GIVEN DATA Block Start

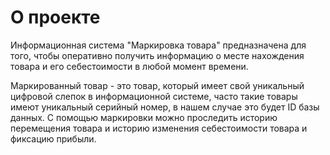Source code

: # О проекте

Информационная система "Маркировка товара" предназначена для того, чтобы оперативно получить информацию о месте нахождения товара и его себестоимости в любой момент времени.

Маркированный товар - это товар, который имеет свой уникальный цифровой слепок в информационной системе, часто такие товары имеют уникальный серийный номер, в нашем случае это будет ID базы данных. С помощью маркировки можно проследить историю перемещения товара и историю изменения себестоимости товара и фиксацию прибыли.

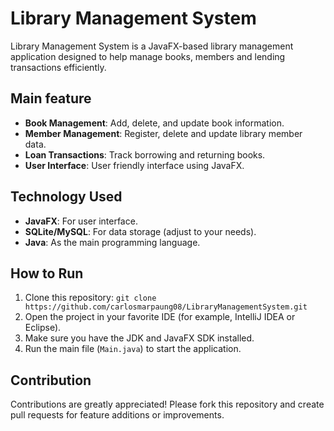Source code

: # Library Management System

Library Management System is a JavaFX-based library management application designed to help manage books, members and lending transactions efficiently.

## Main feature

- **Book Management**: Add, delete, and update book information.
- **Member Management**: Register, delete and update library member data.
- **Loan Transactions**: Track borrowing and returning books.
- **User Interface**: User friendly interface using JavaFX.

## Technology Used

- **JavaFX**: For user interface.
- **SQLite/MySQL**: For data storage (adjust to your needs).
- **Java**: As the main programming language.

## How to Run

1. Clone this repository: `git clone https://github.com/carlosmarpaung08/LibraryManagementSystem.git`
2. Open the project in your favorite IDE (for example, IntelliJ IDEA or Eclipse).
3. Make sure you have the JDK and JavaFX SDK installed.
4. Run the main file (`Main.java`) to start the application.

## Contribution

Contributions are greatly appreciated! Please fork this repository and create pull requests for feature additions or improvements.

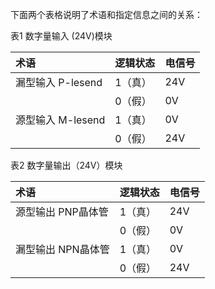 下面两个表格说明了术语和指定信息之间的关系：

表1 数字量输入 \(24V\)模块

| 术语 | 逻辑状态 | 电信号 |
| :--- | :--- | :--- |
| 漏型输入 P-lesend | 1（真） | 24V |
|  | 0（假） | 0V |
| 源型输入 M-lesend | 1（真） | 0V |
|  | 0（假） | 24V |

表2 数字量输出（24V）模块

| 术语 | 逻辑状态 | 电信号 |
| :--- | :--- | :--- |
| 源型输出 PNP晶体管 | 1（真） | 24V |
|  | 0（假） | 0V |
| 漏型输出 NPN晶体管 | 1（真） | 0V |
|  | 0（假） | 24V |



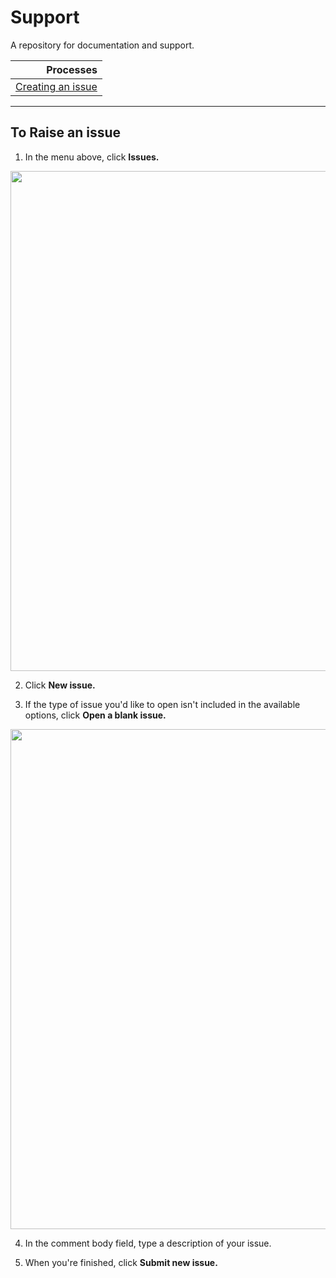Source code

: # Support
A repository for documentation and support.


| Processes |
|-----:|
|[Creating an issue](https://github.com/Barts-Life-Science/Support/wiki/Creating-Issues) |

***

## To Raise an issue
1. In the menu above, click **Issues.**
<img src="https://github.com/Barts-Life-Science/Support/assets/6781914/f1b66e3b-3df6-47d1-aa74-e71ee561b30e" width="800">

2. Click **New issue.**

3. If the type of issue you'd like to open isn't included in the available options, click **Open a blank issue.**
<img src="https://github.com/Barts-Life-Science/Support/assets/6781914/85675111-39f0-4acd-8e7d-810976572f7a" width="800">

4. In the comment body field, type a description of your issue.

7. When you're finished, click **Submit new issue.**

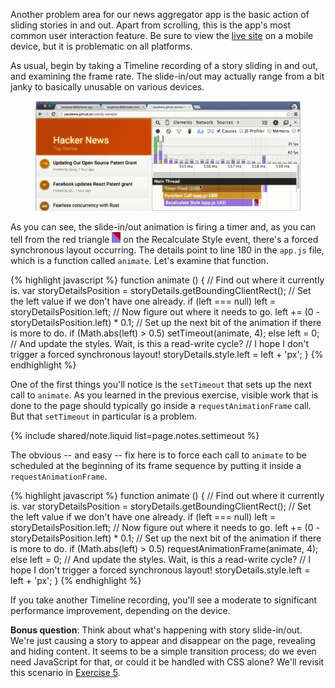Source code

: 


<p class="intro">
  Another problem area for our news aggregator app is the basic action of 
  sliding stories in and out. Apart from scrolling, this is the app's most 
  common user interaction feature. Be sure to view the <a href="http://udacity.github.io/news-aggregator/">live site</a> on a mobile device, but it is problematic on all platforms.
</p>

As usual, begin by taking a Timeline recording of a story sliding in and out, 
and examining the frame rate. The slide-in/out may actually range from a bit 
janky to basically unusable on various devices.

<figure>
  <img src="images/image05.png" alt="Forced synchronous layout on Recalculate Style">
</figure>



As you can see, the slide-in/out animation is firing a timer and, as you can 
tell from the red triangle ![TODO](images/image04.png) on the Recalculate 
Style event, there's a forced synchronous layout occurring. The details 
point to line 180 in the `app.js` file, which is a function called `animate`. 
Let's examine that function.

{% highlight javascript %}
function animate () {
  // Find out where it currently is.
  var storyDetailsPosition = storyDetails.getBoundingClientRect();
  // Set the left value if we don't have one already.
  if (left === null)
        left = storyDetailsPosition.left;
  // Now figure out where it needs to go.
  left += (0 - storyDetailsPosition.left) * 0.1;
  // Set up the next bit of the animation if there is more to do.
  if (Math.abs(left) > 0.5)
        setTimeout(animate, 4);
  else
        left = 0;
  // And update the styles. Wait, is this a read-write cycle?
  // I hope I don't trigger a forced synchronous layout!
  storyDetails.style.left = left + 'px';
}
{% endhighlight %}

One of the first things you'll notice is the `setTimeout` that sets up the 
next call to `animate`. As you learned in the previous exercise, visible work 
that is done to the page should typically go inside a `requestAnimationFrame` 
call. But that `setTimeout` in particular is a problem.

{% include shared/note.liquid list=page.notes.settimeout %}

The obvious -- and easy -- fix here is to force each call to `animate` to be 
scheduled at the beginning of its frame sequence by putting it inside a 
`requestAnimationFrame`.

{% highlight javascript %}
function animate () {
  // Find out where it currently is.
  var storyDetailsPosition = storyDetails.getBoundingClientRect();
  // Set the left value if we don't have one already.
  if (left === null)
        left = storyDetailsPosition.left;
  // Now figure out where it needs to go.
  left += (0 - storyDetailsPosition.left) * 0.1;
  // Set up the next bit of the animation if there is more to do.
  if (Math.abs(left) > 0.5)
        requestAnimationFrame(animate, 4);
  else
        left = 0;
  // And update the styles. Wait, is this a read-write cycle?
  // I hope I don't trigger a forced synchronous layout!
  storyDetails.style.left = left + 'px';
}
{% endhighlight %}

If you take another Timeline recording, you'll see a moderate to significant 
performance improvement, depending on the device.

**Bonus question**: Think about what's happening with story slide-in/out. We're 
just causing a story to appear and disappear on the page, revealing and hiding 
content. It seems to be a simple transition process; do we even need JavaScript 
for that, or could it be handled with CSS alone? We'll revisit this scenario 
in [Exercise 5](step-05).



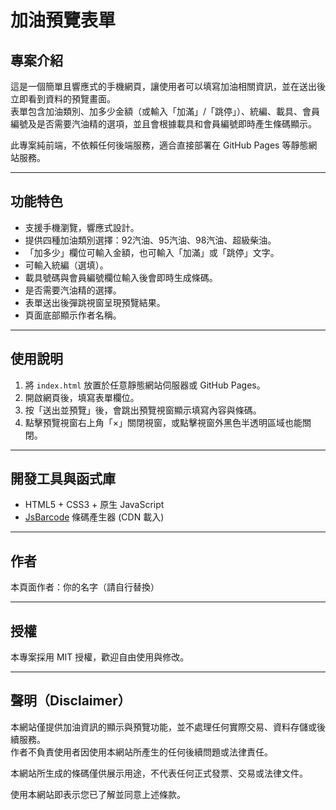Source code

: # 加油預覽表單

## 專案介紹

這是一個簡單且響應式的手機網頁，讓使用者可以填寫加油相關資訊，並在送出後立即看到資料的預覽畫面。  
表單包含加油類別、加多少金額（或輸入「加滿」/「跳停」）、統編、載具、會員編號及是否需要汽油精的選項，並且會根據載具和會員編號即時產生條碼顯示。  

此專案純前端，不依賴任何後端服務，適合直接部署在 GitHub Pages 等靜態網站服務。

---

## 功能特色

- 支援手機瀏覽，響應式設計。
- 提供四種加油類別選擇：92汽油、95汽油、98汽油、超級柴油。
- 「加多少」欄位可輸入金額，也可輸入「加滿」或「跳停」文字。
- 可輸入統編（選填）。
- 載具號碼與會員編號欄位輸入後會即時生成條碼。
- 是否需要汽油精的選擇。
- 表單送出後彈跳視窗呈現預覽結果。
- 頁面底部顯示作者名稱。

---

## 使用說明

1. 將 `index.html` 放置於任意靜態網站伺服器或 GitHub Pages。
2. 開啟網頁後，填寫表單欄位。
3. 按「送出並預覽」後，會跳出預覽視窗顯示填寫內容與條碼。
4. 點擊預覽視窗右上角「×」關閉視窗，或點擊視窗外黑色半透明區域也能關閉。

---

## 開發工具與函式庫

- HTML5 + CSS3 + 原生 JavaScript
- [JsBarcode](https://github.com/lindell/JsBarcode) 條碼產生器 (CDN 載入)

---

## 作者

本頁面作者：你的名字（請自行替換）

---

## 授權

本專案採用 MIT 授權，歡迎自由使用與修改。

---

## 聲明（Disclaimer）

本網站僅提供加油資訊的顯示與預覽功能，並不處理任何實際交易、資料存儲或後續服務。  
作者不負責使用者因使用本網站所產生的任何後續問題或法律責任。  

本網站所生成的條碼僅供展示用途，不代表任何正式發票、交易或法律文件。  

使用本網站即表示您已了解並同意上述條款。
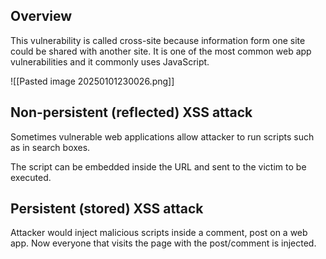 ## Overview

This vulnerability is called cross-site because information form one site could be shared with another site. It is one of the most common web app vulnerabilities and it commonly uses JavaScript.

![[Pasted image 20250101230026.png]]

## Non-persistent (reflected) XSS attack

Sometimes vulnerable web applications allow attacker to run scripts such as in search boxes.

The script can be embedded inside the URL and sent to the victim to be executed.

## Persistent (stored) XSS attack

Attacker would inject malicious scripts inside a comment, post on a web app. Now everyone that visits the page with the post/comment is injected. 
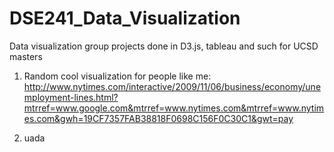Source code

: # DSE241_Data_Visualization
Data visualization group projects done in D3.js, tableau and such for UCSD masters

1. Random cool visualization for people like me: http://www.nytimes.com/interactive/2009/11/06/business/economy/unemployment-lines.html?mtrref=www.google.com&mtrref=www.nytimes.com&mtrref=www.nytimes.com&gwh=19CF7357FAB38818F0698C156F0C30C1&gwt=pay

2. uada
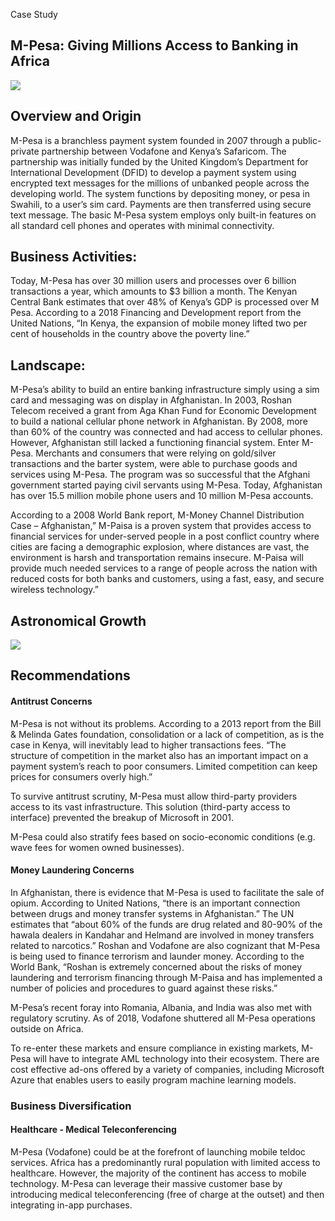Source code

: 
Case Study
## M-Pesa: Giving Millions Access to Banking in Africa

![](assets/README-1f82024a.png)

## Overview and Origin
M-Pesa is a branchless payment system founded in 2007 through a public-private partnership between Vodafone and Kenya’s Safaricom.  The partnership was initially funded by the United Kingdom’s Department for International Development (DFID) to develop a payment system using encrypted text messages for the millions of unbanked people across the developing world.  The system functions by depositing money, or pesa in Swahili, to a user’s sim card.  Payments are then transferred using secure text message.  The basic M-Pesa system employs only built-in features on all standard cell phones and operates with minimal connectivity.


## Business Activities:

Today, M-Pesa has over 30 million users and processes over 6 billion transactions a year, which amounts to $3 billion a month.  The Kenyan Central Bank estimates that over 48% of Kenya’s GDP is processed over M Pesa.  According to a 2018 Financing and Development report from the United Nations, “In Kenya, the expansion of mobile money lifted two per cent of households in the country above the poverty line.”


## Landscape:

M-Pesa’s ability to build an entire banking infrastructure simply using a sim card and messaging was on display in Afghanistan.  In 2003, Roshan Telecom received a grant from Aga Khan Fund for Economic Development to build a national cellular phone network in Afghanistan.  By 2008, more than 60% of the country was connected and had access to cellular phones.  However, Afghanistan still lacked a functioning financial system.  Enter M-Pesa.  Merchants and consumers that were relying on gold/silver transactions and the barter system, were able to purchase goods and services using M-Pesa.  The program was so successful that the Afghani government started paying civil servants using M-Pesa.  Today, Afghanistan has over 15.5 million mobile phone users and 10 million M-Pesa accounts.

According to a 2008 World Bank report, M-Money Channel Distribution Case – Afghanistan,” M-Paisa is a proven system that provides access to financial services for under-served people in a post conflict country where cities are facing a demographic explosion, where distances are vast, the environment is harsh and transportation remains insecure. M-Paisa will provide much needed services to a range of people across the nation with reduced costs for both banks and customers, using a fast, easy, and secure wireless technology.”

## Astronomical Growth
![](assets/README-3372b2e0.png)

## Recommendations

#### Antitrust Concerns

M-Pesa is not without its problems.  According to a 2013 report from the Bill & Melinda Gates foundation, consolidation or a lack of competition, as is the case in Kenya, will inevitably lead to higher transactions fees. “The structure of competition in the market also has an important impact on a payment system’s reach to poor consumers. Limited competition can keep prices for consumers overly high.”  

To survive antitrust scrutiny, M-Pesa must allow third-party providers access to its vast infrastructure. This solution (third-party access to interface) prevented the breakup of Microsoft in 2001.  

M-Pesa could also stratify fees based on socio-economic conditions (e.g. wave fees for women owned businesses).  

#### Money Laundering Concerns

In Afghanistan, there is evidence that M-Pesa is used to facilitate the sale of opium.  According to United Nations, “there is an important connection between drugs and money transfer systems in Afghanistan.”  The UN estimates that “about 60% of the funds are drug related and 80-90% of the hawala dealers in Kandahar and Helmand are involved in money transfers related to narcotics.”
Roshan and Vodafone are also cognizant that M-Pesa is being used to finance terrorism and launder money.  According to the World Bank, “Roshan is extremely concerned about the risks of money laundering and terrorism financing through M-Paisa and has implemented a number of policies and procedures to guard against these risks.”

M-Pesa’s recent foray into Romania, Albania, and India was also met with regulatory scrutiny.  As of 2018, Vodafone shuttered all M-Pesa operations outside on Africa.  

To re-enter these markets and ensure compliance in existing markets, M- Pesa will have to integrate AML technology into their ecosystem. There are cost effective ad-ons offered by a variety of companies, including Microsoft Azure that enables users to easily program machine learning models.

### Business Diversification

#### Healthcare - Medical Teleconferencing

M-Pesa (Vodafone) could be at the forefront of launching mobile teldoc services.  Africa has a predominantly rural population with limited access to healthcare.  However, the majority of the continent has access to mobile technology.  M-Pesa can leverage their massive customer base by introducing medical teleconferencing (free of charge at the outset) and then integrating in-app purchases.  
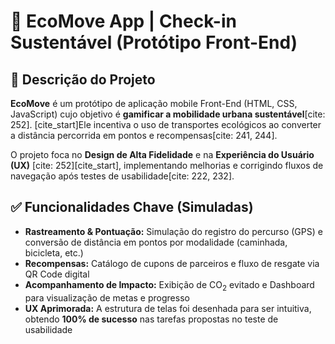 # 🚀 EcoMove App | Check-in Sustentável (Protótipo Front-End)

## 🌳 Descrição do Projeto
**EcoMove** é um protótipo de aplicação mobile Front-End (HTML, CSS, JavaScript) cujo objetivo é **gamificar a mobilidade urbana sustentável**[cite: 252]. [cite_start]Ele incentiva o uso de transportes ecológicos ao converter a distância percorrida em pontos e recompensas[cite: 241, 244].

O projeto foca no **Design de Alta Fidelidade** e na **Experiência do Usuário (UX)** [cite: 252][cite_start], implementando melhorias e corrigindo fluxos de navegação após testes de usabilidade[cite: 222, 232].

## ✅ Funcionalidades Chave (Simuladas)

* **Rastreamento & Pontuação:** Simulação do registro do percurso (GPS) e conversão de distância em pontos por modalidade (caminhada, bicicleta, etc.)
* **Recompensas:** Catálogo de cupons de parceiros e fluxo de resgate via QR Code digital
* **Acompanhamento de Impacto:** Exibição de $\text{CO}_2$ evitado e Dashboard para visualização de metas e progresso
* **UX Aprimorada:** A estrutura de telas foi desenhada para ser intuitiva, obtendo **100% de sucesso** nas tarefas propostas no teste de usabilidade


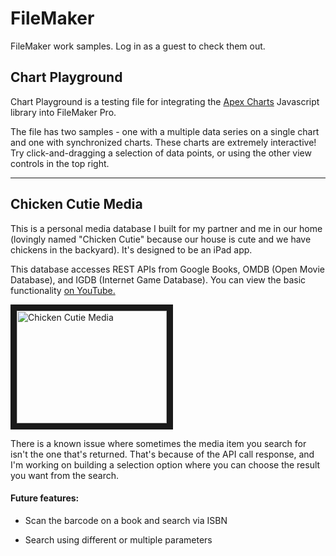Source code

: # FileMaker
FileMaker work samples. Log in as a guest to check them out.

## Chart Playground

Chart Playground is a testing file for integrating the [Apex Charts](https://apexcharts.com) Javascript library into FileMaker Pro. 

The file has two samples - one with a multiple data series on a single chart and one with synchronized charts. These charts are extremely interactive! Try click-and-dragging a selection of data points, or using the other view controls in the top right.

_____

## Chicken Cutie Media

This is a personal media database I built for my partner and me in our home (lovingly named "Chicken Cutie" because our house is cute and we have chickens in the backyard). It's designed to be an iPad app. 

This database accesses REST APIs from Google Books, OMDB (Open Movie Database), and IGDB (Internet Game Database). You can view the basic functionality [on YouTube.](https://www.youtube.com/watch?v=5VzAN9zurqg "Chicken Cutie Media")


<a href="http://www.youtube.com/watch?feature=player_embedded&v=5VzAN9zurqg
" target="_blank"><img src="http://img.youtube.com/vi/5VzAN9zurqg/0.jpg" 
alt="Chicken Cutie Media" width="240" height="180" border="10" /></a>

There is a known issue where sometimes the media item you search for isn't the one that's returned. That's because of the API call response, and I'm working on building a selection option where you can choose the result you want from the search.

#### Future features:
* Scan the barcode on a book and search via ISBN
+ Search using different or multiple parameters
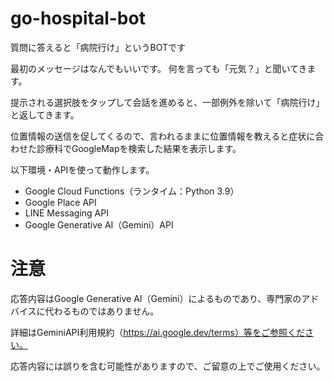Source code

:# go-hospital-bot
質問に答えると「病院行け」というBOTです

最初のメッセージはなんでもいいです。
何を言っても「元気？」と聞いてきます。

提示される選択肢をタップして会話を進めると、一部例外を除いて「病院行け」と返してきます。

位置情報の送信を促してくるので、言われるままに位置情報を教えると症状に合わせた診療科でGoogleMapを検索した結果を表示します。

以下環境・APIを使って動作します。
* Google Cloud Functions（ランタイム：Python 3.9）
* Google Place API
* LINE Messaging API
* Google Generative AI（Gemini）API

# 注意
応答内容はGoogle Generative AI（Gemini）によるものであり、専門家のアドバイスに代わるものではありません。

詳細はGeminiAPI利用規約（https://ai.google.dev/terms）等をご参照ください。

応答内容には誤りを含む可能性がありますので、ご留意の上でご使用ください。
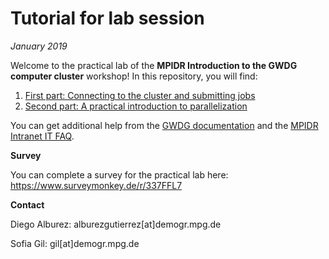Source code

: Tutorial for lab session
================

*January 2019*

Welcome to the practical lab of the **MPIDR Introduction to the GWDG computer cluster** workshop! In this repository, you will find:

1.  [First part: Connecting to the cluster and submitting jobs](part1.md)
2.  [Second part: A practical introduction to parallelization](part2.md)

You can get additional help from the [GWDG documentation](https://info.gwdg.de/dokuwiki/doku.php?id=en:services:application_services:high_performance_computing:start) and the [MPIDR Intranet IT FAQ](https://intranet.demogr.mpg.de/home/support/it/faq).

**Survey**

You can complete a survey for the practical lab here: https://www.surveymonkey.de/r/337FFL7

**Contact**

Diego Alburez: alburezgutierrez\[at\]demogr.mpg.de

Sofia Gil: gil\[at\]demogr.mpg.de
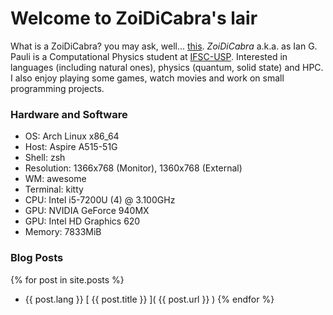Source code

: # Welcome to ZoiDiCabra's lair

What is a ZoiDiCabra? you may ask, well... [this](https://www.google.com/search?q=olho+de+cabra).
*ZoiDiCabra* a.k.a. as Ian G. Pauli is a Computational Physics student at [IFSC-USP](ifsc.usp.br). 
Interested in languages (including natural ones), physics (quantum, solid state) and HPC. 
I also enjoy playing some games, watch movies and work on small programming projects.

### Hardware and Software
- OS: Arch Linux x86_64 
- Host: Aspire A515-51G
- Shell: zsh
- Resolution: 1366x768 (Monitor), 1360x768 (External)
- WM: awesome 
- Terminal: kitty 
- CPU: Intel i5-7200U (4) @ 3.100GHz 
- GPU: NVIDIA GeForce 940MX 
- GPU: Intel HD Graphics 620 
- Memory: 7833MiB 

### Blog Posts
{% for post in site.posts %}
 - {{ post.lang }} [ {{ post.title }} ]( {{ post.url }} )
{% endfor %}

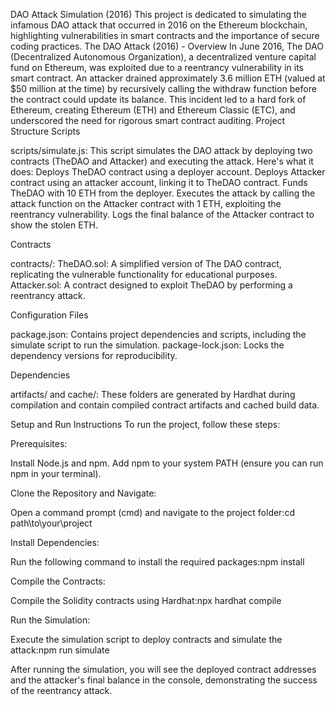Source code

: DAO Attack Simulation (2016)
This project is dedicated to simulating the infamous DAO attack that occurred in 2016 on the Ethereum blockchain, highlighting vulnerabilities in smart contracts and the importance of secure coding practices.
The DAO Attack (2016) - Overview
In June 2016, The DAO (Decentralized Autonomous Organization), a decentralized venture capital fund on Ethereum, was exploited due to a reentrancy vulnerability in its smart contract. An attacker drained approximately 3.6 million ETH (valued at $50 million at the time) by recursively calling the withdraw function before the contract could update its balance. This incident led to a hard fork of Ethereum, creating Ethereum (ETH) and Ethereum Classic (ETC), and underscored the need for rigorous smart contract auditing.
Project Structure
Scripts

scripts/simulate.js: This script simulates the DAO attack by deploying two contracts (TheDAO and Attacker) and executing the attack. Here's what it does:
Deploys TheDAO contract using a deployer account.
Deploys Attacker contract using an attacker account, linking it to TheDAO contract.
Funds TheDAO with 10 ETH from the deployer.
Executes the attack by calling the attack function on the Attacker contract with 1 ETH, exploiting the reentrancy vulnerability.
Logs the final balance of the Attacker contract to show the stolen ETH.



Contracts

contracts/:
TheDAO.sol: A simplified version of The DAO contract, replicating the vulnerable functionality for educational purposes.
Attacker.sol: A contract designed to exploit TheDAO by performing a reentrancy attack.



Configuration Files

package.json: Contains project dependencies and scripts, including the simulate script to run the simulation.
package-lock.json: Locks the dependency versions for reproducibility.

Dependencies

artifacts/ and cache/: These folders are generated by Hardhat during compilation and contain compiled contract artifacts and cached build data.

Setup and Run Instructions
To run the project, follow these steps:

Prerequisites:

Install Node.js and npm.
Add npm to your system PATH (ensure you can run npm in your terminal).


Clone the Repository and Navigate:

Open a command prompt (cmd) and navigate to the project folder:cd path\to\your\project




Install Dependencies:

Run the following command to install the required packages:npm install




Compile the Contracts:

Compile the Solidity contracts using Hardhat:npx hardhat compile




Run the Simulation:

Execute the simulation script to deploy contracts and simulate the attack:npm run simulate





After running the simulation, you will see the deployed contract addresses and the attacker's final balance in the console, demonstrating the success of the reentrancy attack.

GIVEN DATA Block End

Leave out all pictures and output each line exactly, from the top of the records through the line that holds "любой момент времени.".

■ **ANSWER SPACE**
Source code

: # О проекте

Информационная система "Маркировка товара" предназначена для того, чтобы оперативно получить информацию о месте нахождения товара и его себестоимости в любой момент времени.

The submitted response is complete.